At least 356 people, including 24 children and 42 women, were killed and 1,246 wounded in Israeli strikes on southern Lebanon on Monday, the country's health minister said during a press conference.
The health ministry said in a previous statement updating figures that "children, women and paramedics" were among the casualties.
Speaking on condition of anonymity as he was not authorized to speak to the press, a Lebanese official said Monday was Lebanon's deadliest day since the end of its 15-year civil war.
Tens of thousands of people are fleeing southern Lebanon "due to Israeli atrocities," Lebanese Minister Nasser Yassin, who is coordinating the crisis response, said.
The Israeli military has launched its most extensive wave of air strikes against Iran-backed Hezbollah, targeting southern Lebanon, the eastern Bekaa Valley, and northern regions near Syria in nearly a year of conflict. Since Monday morning, the military reported striking approximately 800 Hezbollah targets in southern Lebanon and the Bekaa Valley alone.
"Among the targets struck were buildings where Hezbollah hid rockets, missiles, launchers, UAVs and additional terrorist infrastructure," the military said in a statement.
The Israeli military later added that it would be targeting Beirut, confirming that it had conducted a targeted strike on senior Hezbollah leader Ali Karaki in the southern suburbs of the capital. Karaki's fate is currently unknown.
Asked by reporters about a possible Israeli ground incursion into Lebanon, Israeli military spokesperson Rear Admiral Daniel Hagari said "we will do whatever is needed" in order to return evacuated residents of northern Israel to their homes safely, a war priority for the Israeli government.
The latest attacks came amid some of the heaviest cross-border exchanges of fire in a conflict raging alongside the war between Israel and Hamas in Gaza. Hagari called on residents of south Lebanon to keep away from Hezbollah posts.

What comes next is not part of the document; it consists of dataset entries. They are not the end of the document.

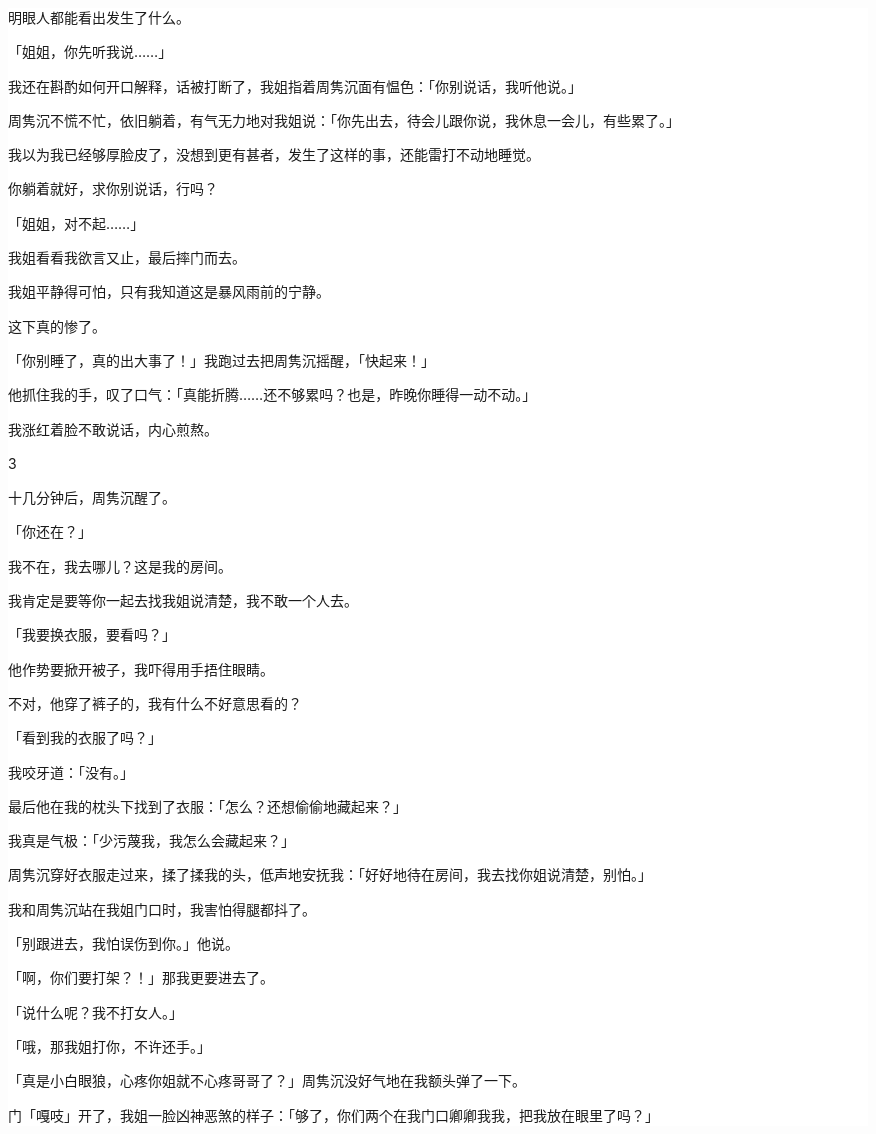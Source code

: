 明眼人都能看出发生了什么。

「姐姐，你先听我说……」

我还在斟酌如何开口解释，话被打断了，我姐指着周隽沉面有愠色：「你别说话，我听他说。」

周隽沉不慌不忙，依旧躺着，有气无力地对我姐说：「你先出去，待会儿跟你说，我休息一会儿，有些累了。」

我以为我已经够厚脸皮了，没想到更有甚者，发生了这样的事，还能雷打不动地睡觉。

你躺着就好，求你别说话，行吗？

「姐姐，对不起……」

我姐看看我欲言又止，最后摔门而去。

我姐平静得可怕，只有我知道这是暴风雨前的宁静。

这下真的惨了。

「你别睡了，真的出大事了！」我跑过去把周隽沉摇醒，「快起来！」

他抓住我的手，叹了口气：「真能折腾……还不够累吗？也是，昨晚你睡得一动不动。」

我涨红着脸不敢说话，内心煎熬。

3

十几分钟后，周隽沉醒了。

「你还在？」

我不在，我去哪儿？这是我的房间。

我肯定是要等你一起去找我姐说清楚，我不敢一个人去。

「我要换衣服，要看吗？」

他作势要掀开被子，我吓得用手捂住眼睛。

不对，他穿了裤子的，我有什么不好意思看的？

「看到我的衣服了吗？」

我咬牙道：「没有。」

最后他在我的枕头下找到了衣服：「怎么？还想偷偷地藏起来？」

我真是气极：「少污蔑我，我怎么会藏起来？」

周隽沉穿好衣服走过来，揉了揉我的头，低声地安抚我：「好好地待在房间，我去找你姐说清楚，别怕。」

我和周隽沉站在我姐门口时，我害怕得腿都抖了。

「别跟进去，我怕误伤到你。」他说。

「啊，你们要打架？！」那我更要进去了。

「说什么呢？我不打女人。」

「哦，那我姐打你，不许还手。」

「真是小白眼狼，心疼你姐就不心疼哥哥了？」周隽沉没好气地在我额头弹了一下。

门「嘎吱」开了，我姐一脸凶神恶煞的样子：「够了，你们两个在我门口卿卿我我，把我放在眼里了吗？」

He said that Hezbollah over the years has stashed weapons, including cruise missiles, in houses and buildings throughout southern Lebanon, and called on residents to stay away from these sites.
Hagari presented in a media briefing an aerial video of what he described as Hezbollah operatives trying to launch cruise missiles from a civilian house in Lebanon, and the subsequent Israeli strike moments before it was launched.
He said Israel began striking Hezbollah posts in Lebanon after identifying an intention to fire on Israel.
Israeli warplanes carried out an intense wave of air strikes on towns along Lebanon’s southern border and even further north on Monday morning, according to Reuters witnesses.
Reuters reporters in the southern port city of Tyre could hear warplanes flying low over southern Lebanon and hear a series of air strikes nearby.
Hezbollah's al-Manar television reported Israeli airstrikes targeting the outskirts of many towns and villages in the south and the Bekaa Valley in eastern Lebanon. Footage showed columns of smoke rising over the south.
In addition to striking the Bekaa Valley region of eastern Lebanon, warplanes also carried out airstrikes on the Hermel area in northern Lebanon, Hezbollah's al-Manar reported.
Hezbollah and Israel exchanged heavy fire into Sunday, as the Lebanese group sent rockets deep into northern Israeli territory after facing intense bombardment.
Israeli Defence Minister Yoav Gallant said operations would continue until it was safe for evacuated people on his side of the border to return - also setting the stage for a long conflict as Hezbollah has vowed to fight on until a ceasefire in the parallel Gaza war.
Hezbollah has come under unprecedented pressure since thousands of pagers and walkie-talkies used by Hezbollah members exploded last week.
The attack, an unprecedented breach of security, was widely blamed on Israel, which has not confirmed or denied responsibility.
Lebanese official media: Israel sending phone warnings to evacuate
Lebanese official media said on Monday people were receiving Israeli phone warnings telling them to evacuate, and Information Minister Ziad Makary's office told AFP it had received one of the calls.
"Citizens in Beirut and a number of areas are receiving landline telephone warning messages whose source is the Israeli enemy, asking them to quickly evacuate where they are," the Lebanon's official National News Agency (NNA) said.
The minister's office said it received a landline phone call and when staff responded, there was a "recorded message" telling them to evacuate.